What’s in the manifest

  • schemaSchema: metadata, core_schema (vertices, edges, typed properties, identities), and db_profile (DatabaseProfile: target flavor, storage names, secondary indexes, TigerGraph default_property_values, …).
  • ingestion_modelIngestionModel: named resources (actor sequences: descend, transform, vertex, edge, …) and a registry of reusable transforms.
  • bindings — Connectors (e.g. FileConnector, TableConnector, SparqlConnector) plus resource_connector wiring. Optional connector_connection maps connectors to conn_proxy labels so YAML stays secret-free; a runtime ConnectionProvider supplies credentials.

Runtime path

  1. Source instance — Batches from a DataSourceType adapter (FileDataSource, SQLDataSource, SparqlEndpointDataSource, APIDataSource, …).
  2. Resource (actors) — Maps records to graph elements against the logical schema (validated during IngestionModel.finish_init / pipeline execution).
  3. GraphContainer — Intermediate, database-agnostic vertex/edge batches.
  4. DB-aware projectionSchema.resolve_db_aware() plus VertexConfigDBAware / EdgeConfigDBAware for the active DBType.
  5. Graph DBDBWriter + ConnectionManager and the backend-specific Connection implementation.
Piece Role Code
Logical graph schema Manifest schema: vertex/edge definitions, identities, typed properties, DB profile. Constrains pipeline output and projection; not a separate queue between steps. Schema, VertexConfig, EdgeConfig (under core_schema).
Source instance Concrete input: file, SQL table, SPARQL endpoint, API payload, in-memory rows. AbstractDataSource + DataSourceType.
Resource Ordered actors; resources are looked up by name when sources are registered. Resource in IngestionModel.
Covariant graph (GraphContainer) Batches of vertices/edges before load. GraphContainer.
DB-aware projection Physical names, defaults, indexes for the target. Schema.resolve_db_aware(), VertexConfigDBAware, EdgeConfigDBAware.
Graph DB Target LPG; each DBType has its own connector, orchestrated the same way. ConnectionManager, DBWriter, per-backend Connection.
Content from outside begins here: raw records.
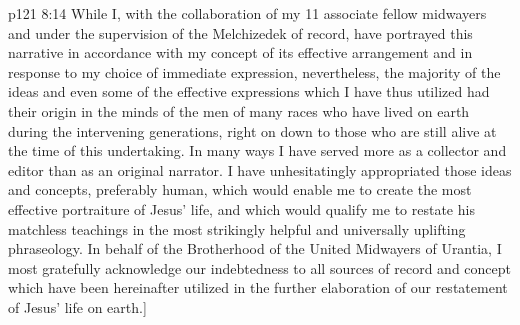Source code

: \vs p121 8:14 While I, with the collaboration of my 11 associate fellow midwayers and under the supervision of the Melchizedek of record, have portrayed this narrative in accordance with my concept of its effective arrangement and in response to my choice of immediate expression, nevertheless, the majority of the ideas and even some of the effective expressions which I have thus utilized had their origin in the minds of the men of many races who have lived on earth during the intervening generations, right on down to those who are still alive at the time of this undertaking. In many ways I have served more as a collector and editor than as an original narrator. I have unhesitatingly appropriated those ideas and concepts, preferably human, which would enable me to create the most effective portraiture of Jesus’ life, and which would qualify me to restate his matchless teachings in the most strikingly helpful and universally uplifting phraseology. In behalf of the Brotherhood of the United Midwayers of Urantia, I most gratefully acknowledge our indebtedness to all sources of record and concept which have been hereinafter utilized in the further elaboration of our restatement of Jesus’ life on earth.]
\quizlink
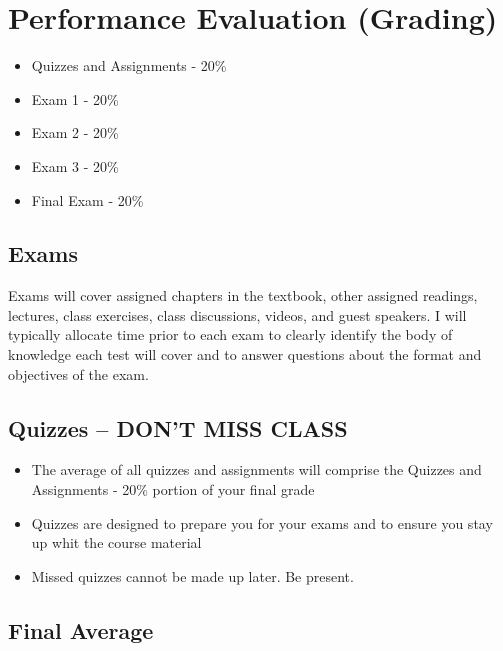 \documentclass[
]{book}
\providecommand{\tightlist}{%
  \setlength{\itemsep}{0pt}\setlength{\parskip}{0pt}}
\begin{document}
\hypertarget{performance-evaluation-grading}{%
\section{Performance Evaluation (Grading)}\label{performance-evaluation-grading}}

\begin{itemize}
\tightlist
\item
  Quizzes and Assignments - 20\%
\item
  Exam 1 - 20\%
\item
  Exam 2 - 20\%
\item
  Exam 3 - 20\%
\item
  Final Exam - 20\%
\end{itemize}

\hypertarget{exams}{%
\subsection{Exams}\label{exams}}

Exams will cover assigned chapters in the textbook, other assigned readings, lectures, class exercises, class discussions, videos, and guest speakers. I will typically allocate time prior to each exam to clearly identify the body of knowledge each test will cover and to answer questions about the format and objectives of the exam.

\hypertarget{quizzes-dont-miss-class}{%
\subsection{\texorpdfstring{Quizzes -- \textbf{DON'T MISS CLASS}}{Quizzes -- DON'T MISS CLASS}}\label{quizzes-dont-miss-class}}

\begin{itemize}
\tightlist
\item
  The average of all quizzes and assignments will comprise the Quizzes and Assignments - 20\% portion of your final grade
\item
  Quizzes are designed to prepare you for your exams and to ensure you stay up whit the course material
\item
  Missed quizzes cannot be made up later. Be present.
\end{itemize}

\hypertarget{final-average}{%
\subsection{Final Average}\label{final-average}}
\end{document}
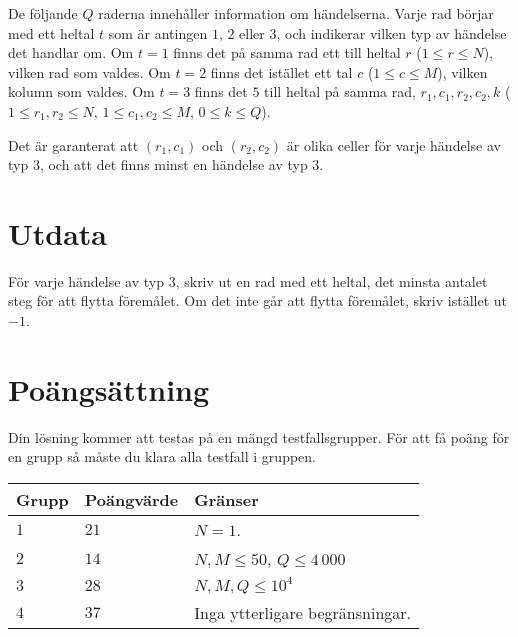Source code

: De följande $Q$ raderna innehåller information om händelserna. Varje rad börjar med ett heltal $t$ som är antingen $1$, $2$ eller $3$,
och indikerar vilken typ av händelse det handlar om. Om $t = 1$ finns det på samma rad ett till heltal $r$ ($1 \leq r \leq N$), vilken 
rad som valdes. Om $t = 2$ finns det istället ett tal $c$ ($1 \leq c \leq M$), vilken kolumn som valdes. Om $t = 3$ finns det $5$ till
heltal på samma rad, $r_1, c_1, r_2, c_2, k$ ($1 \leq r_1, r_2 \leq N$, $1 \leq c_1, c_2 \leq M$, $0 \leq k \leq Q$).

Det är garanterat att $(r_1, c_1)$ och $(r_2, c_2)$ är olika celler för varje händelse av typ $3$, och att det finns minst en händelse av typ $3$.

\section*{Utdata}
För varje händelse av typ $3$, skriv ut en rad med ett heltal, det minsta antalet steg för att flytta föremålet. Om det inte går att
flytta föremålet, skriv istället ut $-1$.

\section*{Poängsättning}
Din lösning kommer att testas på en mängd testfallsgrupper.
För att få poäng för en grupp så måste du klara alla testfall i gruppen.

\noindent
\begin{tabular}{| l | l | l |}
\hline
Grupp & Poängvärde & Gränser \\ \hline
$1$   & $21$       & $N = 1$. \\ \hline
$2$   & $14$       & $N,M \leq 50$, $Q \leq 4\,000$ \\ \hline
$3$   & $28$       & $N,M,Q \leq 10^4$ \\ \hline
$4$   & $37$       & Inga ytterligare begränsningar. \\ \hline

\end{tabular}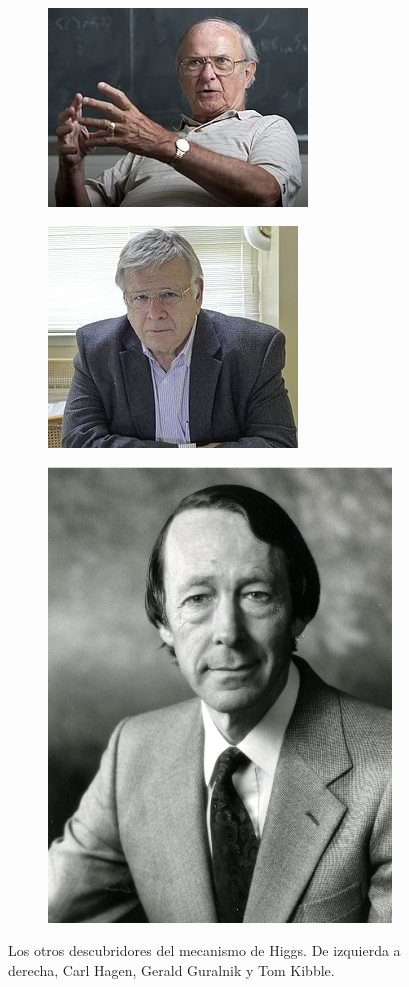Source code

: \begin{figure}
\centering
\begin{subfigure}{0.31\textwidth}
	\includegraphics[scale=2]{images/hagen.jpg}
\end{subfigure}	
\begin{subfigure}{0.31\textwidth}
	\includegraphics[scale=0.5]{images/guralnik.jpg}
\end{subfigure}	
\begin{subfigure}{0.31\textwidth}
	\includegraphics[scale=0.25]{images/kibble.png}
\end{subfigure}	

	\caption{Los otros descubridores del mecanismo de Higgs.
        De izquierda a derecha, Carl Hagen, Gerald Guralnik y Tom Kibble.} 
\end{figure}

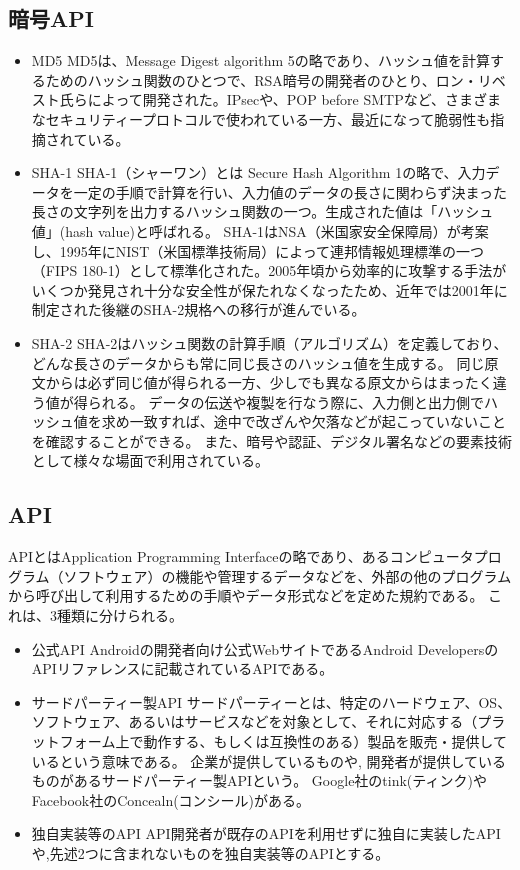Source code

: \subsection{暗号API}
\begin{itemize}
\item MD5
MD5は、Message Digest algorithm 5の略であり、ハッシュ値を計算するためのハッシュ関数のひとつで、RSA暗号の開発者のひとり、ロン・リベスト氏らによって開発された。IPsecや、POP before SMTPなど、さまざまなセキュリティープロトコルで使われている一方、最近になって脆弱性も指摘されている。

\item SHA-1
SHA-1（シャーワン）とは Secure Hash Algorithm 1の略で、入力データを一定の手順で計算を行い、入力値のデータの長さに関わらず決まった長さの文字列を出力するハッシュ関数の一つ。生成された値は「ハッシュ値」(hash value)と呼ばれる。
SHA-1はNSA（米国家安全保障局）が考案し、1995年にNIST（米国標準技術局）によって連邦情報処理標準の一つ（FIPS 180-1）として標準化された。2005年頃から効率的に攻撃する手法がいくつか発見され十分な安全性が保たれなくなったため、近年では2001年に制定された後継のSHA-2規格への移行が進んでいる。

\item SHA-2
SHA-2はハッシュ関数の計算手順（アルゴリズム）を定義しており、どんな長さのデータからも常に同じ長さのハッシュ値を生成する。
同じ原文からは必ず同じ値が得られる一方、少しでも異なる原文からはまったく違う値が得られる。
データの伝送や複製を行なう際に、入力側と出力側でハッシュ値を求め一致すれば、途中で改ざんや欠落などが起こっていないことを確認することができる。
また、暗号や認証、デジタル署名などの要素技術として様々な場面で利用されている。　
\end{itemize}

\subsection{API}
APIとはApplication Programming Interfaceの略であり、あるコンピュータプログラム（ソフトウェア）の機能や管理するデータなどを、外部の他のプログラムから呼び出して利用するための手順やデータ形式などを定めた規約である。
これは、3種類に分けられる。
\begin{itemize}

\item 公式API
Androidの開発者向け公式WebサイトであるAndroid DevelopersのAPIリファレンスに記載されているAPIである。

\item サードパーティー製API
サードパーティーとは、特定のハードウェア、OS、ソフトウェア、あるいはサービスなどを対象として、それに対応する（プラットフォーム上で動作する、もしくは互換性のある）製品を販売・提供しているという意味である。
企業が提供しているものや, 開発者が提供しているものがあるサードパーティー製APIという。
Google社のtink(ティンク)やFacebook社のConcealn(コンシール)がある。


\item 独自実装等のAPI
API開発者が既存のAPIを利用せずに独自に実装したAPIや,先述2つに含まれないものを独自実装等のAPIとする。

\end{itemize}

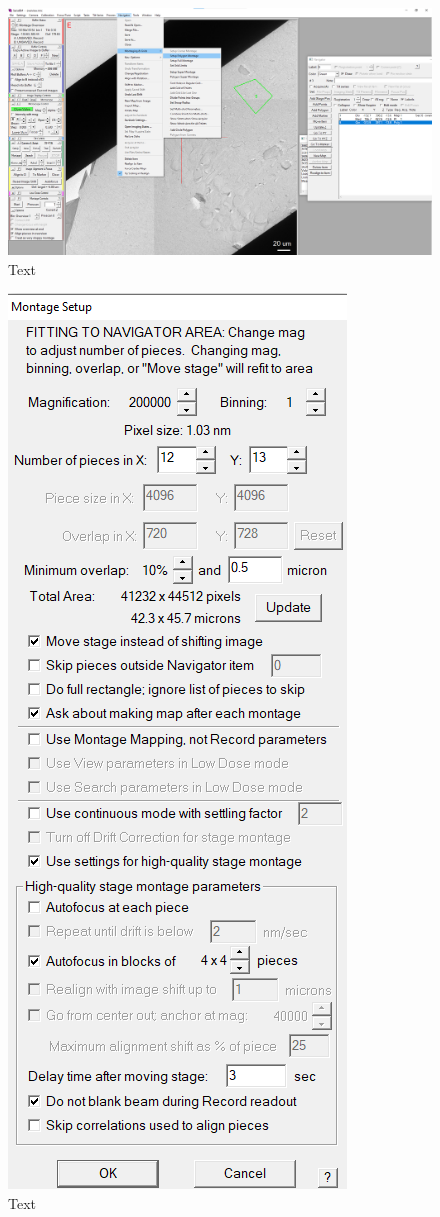 \documentclass[12pt, a4paper]{scrartcl}
\begin{document}
\begin{figure}[H]
\includegraphics[width=\linewidth]{screenshots/SetupPolygonMontage.png}
\caption{Text}
\end{figure}

\begin{figure}[H]
\includegraphics[scale=1]{screenshots/SetupPolygonMontage2.png}
\caption{Text}
\end{figure}
\end{document}
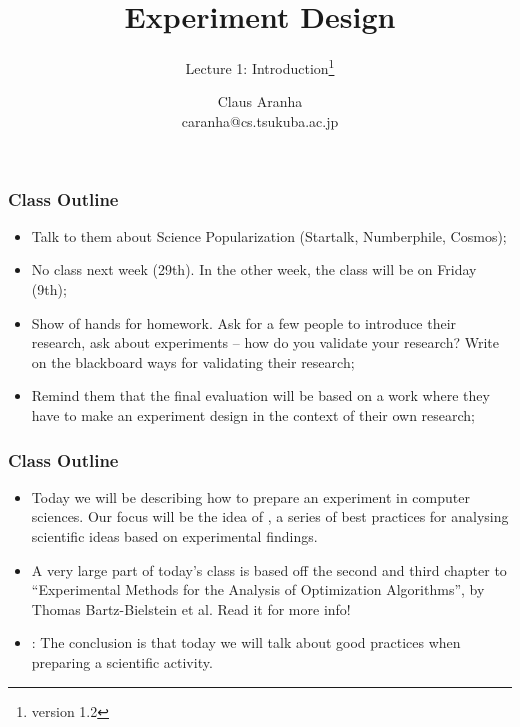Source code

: \documentclass{beamer}
\title[]{Experiment Design}
\subtitle[]{Lecture 1: Introduction\footnote{version 1.2}}
\author[Claus Aranha]{Claus Aranha\\{\footnotesize caranha@cs.tsukuba.ac.jp}}
\institute{Department of Computer Science}
\begin{document}
\begin{frame}
  \tableofcontents
\end{frame}

\begin{frame}
  \frametitle{Class Outline}
  \begin{itemize}
  \item {} Talk to them about Science
    Popularization (Startalk, Numberphile, Cosmos);
  \item {} No class next week (29th). In the
    other week, the class will be on Friday (9th);
  \item {} Show of hands for homework. Ask for a
    few people to introduce their research, ask about experiments --
    how do you validate your research? Write on the blackboard ways
    for validating their research;
  \item {} Remind them that the final evaluation
    will be based on a work where they have to make an experiment
    design in the context of their own research;
  \end{itemize}
\end{frame}

\begin{frame}
  \frametitle{Class Outline}
  \begin{itemize}
  \item {} Today we will
    be describing how to prepare an experiment in computer
    sciences. Our focus will be the idea of , a series of best practices for analysing
    scientific ideas based on experimental findings.
  \item {} A very large part of today's class
    is based off the second and third chapter to ``Experimental
    Methods for the Analysis of Optimization Algorithms'', by Thomas
    Bartz-Bielstein et al. Read it for more info!
  \item {}: The conclusion is
    that today we will talk about good practices when preparing a
    scientific activity.
  \end{itemize}
\end{frame}
\end{document}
Supported source types (DataSourceType)

DataSourceType Adapter DataSource Schema inference
FILE — CSV / JSON / JSONL / Parquet FileConnector FileDataSource manual
SQL — relational tables (docs focus on PostgreSQL; other engines via SQLAlchemy where supported) TableConnector SQLDataSource automatic for PostgreSQL-style 3NF (PK/FK heuristics)
SPARQL — RDF files (.ttl, .rdf, .n3) SparqlConnector RdfFileDataSource automatic (OWL/RDFS ontology)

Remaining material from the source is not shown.